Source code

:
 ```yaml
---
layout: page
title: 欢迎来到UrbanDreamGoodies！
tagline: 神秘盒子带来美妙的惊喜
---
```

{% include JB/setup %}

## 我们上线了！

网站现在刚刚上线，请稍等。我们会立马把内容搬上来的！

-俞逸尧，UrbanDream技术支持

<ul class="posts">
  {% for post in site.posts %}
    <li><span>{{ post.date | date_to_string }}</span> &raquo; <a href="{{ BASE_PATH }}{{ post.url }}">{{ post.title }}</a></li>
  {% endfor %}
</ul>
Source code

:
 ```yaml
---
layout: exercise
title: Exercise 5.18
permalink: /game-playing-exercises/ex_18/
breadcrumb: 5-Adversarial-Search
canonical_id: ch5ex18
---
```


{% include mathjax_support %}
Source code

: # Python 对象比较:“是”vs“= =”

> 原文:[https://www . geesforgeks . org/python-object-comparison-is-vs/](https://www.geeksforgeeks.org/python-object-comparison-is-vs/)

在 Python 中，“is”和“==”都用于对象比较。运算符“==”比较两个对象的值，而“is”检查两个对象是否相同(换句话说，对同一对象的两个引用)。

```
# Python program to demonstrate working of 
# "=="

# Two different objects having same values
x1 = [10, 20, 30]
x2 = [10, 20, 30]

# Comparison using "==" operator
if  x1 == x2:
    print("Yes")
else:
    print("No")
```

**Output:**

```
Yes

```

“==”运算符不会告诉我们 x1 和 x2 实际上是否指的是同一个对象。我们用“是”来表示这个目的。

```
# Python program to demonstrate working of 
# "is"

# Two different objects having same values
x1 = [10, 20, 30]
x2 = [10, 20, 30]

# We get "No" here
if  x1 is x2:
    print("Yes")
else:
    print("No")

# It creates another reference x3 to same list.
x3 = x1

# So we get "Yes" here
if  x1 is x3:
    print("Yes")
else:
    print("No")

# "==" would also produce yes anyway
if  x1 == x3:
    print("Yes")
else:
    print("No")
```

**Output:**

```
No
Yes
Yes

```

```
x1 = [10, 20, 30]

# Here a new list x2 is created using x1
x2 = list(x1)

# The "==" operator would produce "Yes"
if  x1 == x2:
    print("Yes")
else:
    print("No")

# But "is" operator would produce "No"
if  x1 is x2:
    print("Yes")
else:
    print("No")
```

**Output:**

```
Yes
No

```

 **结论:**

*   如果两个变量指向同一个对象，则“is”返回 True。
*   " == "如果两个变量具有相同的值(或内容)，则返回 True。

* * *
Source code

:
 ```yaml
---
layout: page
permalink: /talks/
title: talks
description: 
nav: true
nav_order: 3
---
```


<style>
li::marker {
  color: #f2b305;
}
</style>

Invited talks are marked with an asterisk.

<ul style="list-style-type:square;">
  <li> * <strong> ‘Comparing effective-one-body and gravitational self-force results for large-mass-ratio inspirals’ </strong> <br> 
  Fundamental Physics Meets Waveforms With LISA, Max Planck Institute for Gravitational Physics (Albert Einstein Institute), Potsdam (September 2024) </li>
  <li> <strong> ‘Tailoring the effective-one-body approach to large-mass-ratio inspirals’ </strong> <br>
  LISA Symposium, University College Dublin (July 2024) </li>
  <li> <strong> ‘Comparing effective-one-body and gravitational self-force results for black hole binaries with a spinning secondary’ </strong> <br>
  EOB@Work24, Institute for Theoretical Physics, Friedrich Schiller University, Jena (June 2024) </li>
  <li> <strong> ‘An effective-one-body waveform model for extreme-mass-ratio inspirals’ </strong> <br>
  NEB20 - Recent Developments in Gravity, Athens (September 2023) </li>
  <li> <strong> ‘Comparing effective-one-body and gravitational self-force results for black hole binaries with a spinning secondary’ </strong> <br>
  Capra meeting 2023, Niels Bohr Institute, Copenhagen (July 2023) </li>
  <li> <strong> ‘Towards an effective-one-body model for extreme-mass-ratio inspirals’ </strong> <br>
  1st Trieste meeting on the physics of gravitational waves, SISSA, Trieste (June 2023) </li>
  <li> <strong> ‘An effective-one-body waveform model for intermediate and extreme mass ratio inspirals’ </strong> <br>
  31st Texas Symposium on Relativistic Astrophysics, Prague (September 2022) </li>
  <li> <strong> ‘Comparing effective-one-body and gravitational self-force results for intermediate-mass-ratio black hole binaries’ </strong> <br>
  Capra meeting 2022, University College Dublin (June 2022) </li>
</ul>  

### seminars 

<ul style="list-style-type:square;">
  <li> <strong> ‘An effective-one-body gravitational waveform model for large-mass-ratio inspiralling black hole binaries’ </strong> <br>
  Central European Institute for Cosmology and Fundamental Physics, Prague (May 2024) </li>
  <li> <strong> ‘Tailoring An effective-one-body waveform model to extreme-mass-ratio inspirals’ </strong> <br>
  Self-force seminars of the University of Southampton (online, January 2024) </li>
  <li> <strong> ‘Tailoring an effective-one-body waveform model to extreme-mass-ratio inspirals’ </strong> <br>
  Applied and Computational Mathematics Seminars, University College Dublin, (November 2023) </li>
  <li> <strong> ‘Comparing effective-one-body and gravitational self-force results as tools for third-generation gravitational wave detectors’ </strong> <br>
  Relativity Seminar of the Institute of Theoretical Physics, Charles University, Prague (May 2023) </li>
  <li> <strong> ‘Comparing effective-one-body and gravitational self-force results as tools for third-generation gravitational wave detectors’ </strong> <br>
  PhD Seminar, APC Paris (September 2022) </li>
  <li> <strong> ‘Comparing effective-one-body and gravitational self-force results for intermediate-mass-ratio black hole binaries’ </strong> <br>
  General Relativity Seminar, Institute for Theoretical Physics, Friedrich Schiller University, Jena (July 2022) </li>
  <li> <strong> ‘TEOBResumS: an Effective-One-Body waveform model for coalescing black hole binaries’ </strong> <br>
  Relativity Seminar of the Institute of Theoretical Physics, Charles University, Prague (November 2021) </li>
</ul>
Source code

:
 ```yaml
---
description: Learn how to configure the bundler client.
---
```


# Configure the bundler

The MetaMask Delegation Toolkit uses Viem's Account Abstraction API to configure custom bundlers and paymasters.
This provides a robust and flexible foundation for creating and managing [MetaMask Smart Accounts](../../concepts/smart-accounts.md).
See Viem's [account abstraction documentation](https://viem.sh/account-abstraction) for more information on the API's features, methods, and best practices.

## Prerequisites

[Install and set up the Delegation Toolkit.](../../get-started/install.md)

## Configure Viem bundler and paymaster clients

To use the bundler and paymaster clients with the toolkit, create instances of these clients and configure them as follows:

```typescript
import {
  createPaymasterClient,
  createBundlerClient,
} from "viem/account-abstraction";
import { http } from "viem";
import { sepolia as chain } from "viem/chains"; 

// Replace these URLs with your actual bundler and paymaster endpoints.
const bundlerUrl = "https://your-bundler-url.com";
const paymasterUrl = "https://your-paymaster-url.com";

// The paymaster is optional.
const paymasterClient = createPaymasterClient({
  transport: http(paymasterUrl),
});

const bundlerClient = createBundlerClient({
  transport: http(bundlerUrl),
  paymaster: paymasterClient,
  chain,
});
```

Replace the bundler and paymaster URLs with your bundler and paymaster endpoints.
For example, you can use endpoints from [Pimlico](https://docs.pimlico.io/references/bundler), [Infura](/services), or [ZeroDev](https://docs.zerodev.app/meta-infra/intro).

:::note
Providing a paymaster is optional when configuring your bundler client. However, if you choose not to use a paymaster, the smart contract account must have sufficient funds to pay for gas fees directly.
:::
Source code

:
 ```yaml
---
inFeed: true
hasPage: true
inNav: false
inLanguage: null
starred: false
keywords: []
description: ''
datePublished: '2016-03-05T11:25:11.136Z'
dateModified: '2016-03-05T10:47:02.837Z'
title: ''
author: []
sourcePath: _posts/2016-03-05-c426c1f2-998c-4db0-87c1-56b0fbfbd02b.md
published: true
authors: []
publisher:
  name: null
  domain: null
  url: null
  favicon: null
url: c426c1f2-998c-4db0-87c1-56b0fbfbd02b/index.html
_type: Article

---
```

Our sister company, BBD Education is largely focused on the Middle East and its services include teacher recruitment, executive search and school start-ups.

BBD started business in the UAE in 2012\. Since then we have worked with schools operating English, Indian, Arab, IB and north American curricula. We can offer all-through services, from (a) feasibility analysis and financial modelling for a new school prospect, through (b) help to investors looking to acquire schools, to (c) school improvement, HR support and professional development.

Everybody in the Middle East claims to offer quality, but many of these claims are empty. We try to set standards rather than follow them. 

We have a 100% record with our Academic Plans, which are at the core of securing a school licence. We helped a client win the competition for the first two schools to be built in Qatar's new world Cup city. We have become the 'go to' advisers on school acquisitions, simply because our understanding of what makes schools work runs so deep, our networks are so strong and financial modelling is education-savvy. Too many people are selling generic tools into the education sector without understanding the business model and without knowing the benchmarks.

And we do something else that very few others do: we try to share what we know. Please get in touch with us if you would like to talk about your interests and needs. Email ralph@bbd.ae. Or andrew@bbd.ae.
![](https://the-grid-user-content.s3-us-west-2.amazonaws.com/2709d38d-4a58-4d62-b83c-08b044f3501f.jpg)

What to do
Tell how many lines of the data above contain the word "list", giving the number by itself.

Exercise result
5